A proposta de fusão entre a Paramount Skydance (PSKY) e a Warner Bros. Discovery (WBD), avaliada em US$ 110 bilhões, transformou-se no epicentro de um intenso debate sobre o futuro da indústria do entretenimento nos Estados Unidos. Durante um protesto realizado no sábado no Lumiere Music Hall, em Los Angeles, trabalhadores do setor, pequenos empresários e lideranças políticas manifestaram forte oposição ao negócio. O evento marcou a abertura da turnê “Main Street vs. The Merger” (Rua Principal vs. A Fusão), que percorrerá três cidades americanas sob a coordenação de grupos de defesa trabalhista e do Writers Guild of America (WGA).

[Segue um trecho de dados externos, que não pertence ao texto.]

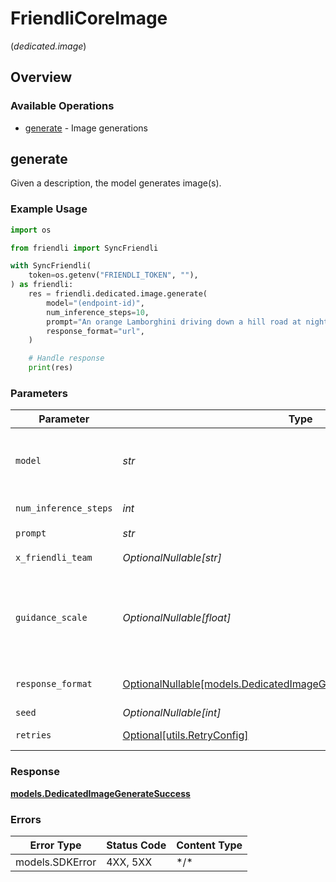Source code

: # FriendliCoreImage
(*dedicated.image*)

## Overview

### Available Operations

* [generate](#generate) - Image generations

## generate

Given a description, the model generates image(s).

### Example Usage

```python
import os

from friendli import SyncFriendli

with SyncFriendli(
    token=os.getenv("FRIENDLI_TOKEN", ""),
) as friendli:
    res = friendli.dedicated.image.generate(
        model="(endpoint-id)",
        num_inference_steps=10,
        prompt="An orange Lamborghini driving down a hill road at night with a beautiful ocean view in the background.",
        response_format="url",
    )

    # Handle response
    print(res)
```

### Parameters

| Parameter                                                                                                                                                                                                                                                                                | Type                                                                                                                                                                                                                                                                                     | Required                                                                                                                                                                                                                                                                                 | Description                                                                                                                                                                                                                                                                              | Example                                                                                                                                                                                                                                                                                  |
| ---------------------------------------------------------------------------------------------------------------------------------------------------------------------------------------------------------------------------------------------------------------------------------------- | ---------------------------------------------------------------------------------------------------------------------------------------------------------------------------------------------------------------------------------------------------------------------------------------- | ---------------------------------------------------------------------------------------------------------------------------------------------------------------------------------------------------------------------------------------------------------------------------------------- | ---------------------------------------------------------------------------------------------------------------------------------------------------------------------------------------------------------------------------------------------------------------------------------------- | ---------------------------------------------------------------------------------------------------------------------------------------------------------------------------------------------------------------------------------------------------------------------------------------- |
| `model`                                                                                                                                                                                                                                                                                  | *str*                                                                                                                                                                                                                                                                                    | :heavy_check_mark:                                                                                                                                                                                                                                                                       | ID of target endpoint. If you want to send request to specific adapter, use the format "YOUR_ENDPOINT_ID:YOUR_ADAPTER_ROUTE". Otherwise, you can just use "YOUR_ENDPOINT_ID" alone.                                                                                                      | (endpoint-id)                                                                                                                                                                                                                                                                            |
| `num_inference_steps`                                                                                                                                                                                                                                                                    | *int*                                                                                                                                                                                                                                                                                    | :heavy_check_mark:                                                                                                                                                                                                                                                                       | The number of inference steps to use during image generation. Supported range: [1, 50].                                                                                                                                                                                                  |                                                                                                                                                                                                                                                                                          |
| `prompt`                                                                                                                                                                                                                                                                                 | *str*                                                                                                                                                                                                                                                                                    | :heavy_check_mark:                                                                                                                                                                                                                                                                       | A text description of the desired image(s).                                                                                                                                                                                                                                              |                                                                                                                                                                                                                                                                                          |
| `x_friendli_team`                                                                                                                                                                                                                                                                        | *OptionalNullable[str]*                                                                                                                                                                                                                                                                  | :heavy_minus_sign:                                                                                                                                                                                                                                                                       | ID of team to run requests as (optional parameter).                                                                                                                                                                                                                                      |                                                                                                                                                                                                                                                                                          |
| `guidance_scale`                                                                                                                                                                                                                                                                         | *OptionalNullable[float]*                                                                                                                                                                                                                                                                | :heavy_minus_sign:                                                                                                                                                                                                                                                                       | Adjusts the alignment of the generated image with the input prompt. Higher values (e.g., 8-10) make the output more faithful to the prompt, while lower values (e.g., 1-5) encourage more creative freedom. This parameter may be irrelevant for certain models, such as `FLUX.Schnell`. |                                                                                                                                                                                                                                                                                          |
| `response_format`                                                                                                                                                                                                                                                                        | [OptionalNullable[models.DedicatedImageGenerationBodyResponseFormat]](../../models/dedicatedimagegenerationbodyresponseformat.md)                                                                                                                                                        | :heavy_minus_sign:                                                                                                                                                                                                                                                                       | The format in which the generated image(s) will be returned. One of `url(default)`, `raw`, `png`, `jpeg`, and `jpg`.                                                                                                                                                                     |                                                                                                                                                                                                                                                                                          |
| `seed`                                                                                                                                                                                                                                                                                   | *OptionalNullable[int]*                                                                                                                                                                                                                                                                  | :heavy_minus_sign:                                                                                                                                                                                                                                                                       | The seed to use for image generation.                                                                                                                                                                                                                                                    |                                                                                                                                                                                                                                                                                          |
| `retries`                                                                                                                                                                                                                                                                                | [Optional[utils.RetryConfig]](../../models/utils/retryconfig.md)                                                                                                                                                                                                                         | :heavy_minus_sign:                                                                                                                                                                                                                                                                       | Configuration to override the default retry behavior of the client.                                                                                                                                                                                                                      |                                                                                                                                                                                                                                                                                          |

### Response

**[models.DedicatedImageGenerateSuccess](../../models/dedicatedimagegeneratesuccess.md)**

### Errors

| Error Type      | Status Code     | Content Type    |
| --------------- | --------------- | --------------- |
| models.SDKError | 4XX, 5XX        | \*/\*           |
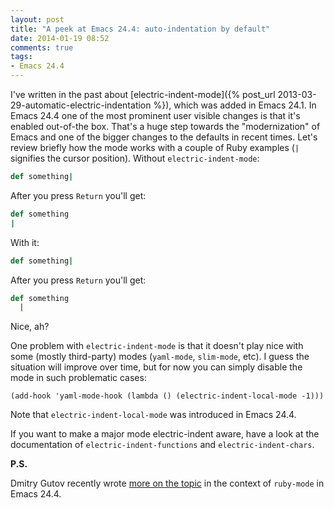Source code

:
 ```yaml
---
layout: post
title: "A peek at Emacs 24.4: auto-indentation by default"
date: 2014-01-19 08:52
comments: true
tags:
- Emacs 24.4
---
```


I've written in the past about
[electric-indent-mode]({% post_url 2013-03-29-automatic-electric-indentation %}),
which was added in Emacs 24.1. In Emacs 24.4 one of the most prominent
user visible changes is that it's enabled out-of-the box. That's a
huge step towards the "modernization" of Emacs and one of the bigger
changes to the defaults in recent times. Let's review briefly how the
mode works with a couple of Ruby examples (`|` signifies the cursor
position). Without `electric-indent-mode`:

``` ruby
def something|
```

After you press `Return` you'll get:

``` ruby
def something
|
```

With it:

``` ruby
def something|
```

After you press `Return` you'll get:

``` ruby
def something
  |
```

Nice, ah?

One problem with `electric-indent-mode` is that it doesn't play nice
with some (mostly third-party) modes (`yaml-mode`, `slim-mode`,
etc). I guess the situation will improve over time, but for now you
can simply disable the mode in such problematic cases:

``` elisp
(add-hook 'yaml-mode-hook (lambda () (electric-indent-local-mode -1)))
```

Note that `electric-indent-local-mode` was introduced in Emacs 24.4.

If you want to make a major mode electric-indent aware, have a look at
the documentation of `electric-indent-functions` and
`electric-indent-chars`.

**P.S.**

Dmitry Gutov recently wrote
[more on the topic](http://dgutov.github.io/blog/2014/01/20/electric-indentation-in-ruby-in-emacs-24-dot-4/)
in the context of `ruby-mode` in Emacs 24.4.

No palanque, o comediante e roteirista Adam Conover classificou a atual onda de consolidação dos conglomerados de mídia como uma ameaça existencial à soberania cultural norte-americana. Conover, que teve seu programa “Adam Ruins Everything” cancelado na TruTV após a aquisição da Time Warner pela AT&T em 2018, utilizou sua experiência pessoal para ilustrar o impacto direto dos cortes de custos e demissões em massa que sucedem grandes fusões corporativas.
Apesar dos protestos, os órgãos reguladores antitruste federais dos EUA dão sinais de que caminham para aprovar o acordo. A sinalização positiva ocorre em meio a uma série de garantias apresentadas pela Paramount Skydance de que o ecossistema criativo não será prejudicado. O CEO David Ellison comprometeu-se publicamente a preservar o ritmo de produtividade dos estúdios, assegurando o lançamento conjunto de pelo menos 30 longa-metragens por ano.
Em nota oficial, um porta-voz da Paramount enfatizou que a união gerará incentivos econômicos robustos para expandir a oferta de conteúdo de alta qualidade: “Opor-se a este acordo significa opor-se a uma maior escolha do consumidor, a novas oportunidades para criadores e trabalhadores e a uma maior concorrência em todo o ecossistema criativo — o oposto do que a lei antitruste pretende alcançar.”
O receio dos profissionais dos bastidores encontra amparo em dados macroeconômicos que apontam para uma retração estrutural do emprego em Hollywood desde o pico atingido no final de 2022. Fatores como a queda nas receitas de publicidade da TV tradicional e a estagnação do crescimento das plataformas de streaming têm forçado as companhias a buscarem polos de filmagem mais baratos fora da Califórnia.
Entre 2019 e 2023, o estado da Califórnia perdeu 17.234 empregos no setor de entretenimento, segundo o Instituto Milken. A taxa de ocupação dos estúdios na região metropolitana de Los Angeles desabou para 62% no primeiro semestre de 2025, contra a lotação quase total registrada em 2016, conforme dados da Film LA. A Aliança Internacional de Funcionários de Palco Teatral (IATSE), que representa 170 mil técnicos e operários, reportou que seus membros trabalharam 36% menos horas em comparação com os níveis de 2022.
Empresários locais de pós-produção, como Matt Radecki, cofundador da Different by Design, alertam que a consolidação reduzirá drasticamente o número de compradores e distribuidores para produções independentes e documentários premiados, sufocando canais consolidados como a HBO e a CNN Films.
A resistência ao megajegócio ganhará contornos jurídicos nos próximos dias. Fontes informaram que um consórcio de estados norte-americanos, liderado por potências econômicas como Califórnia e Nova York, está finalizando uma ação judicial conjunta para tentar bloquear a fusão nos tribunais.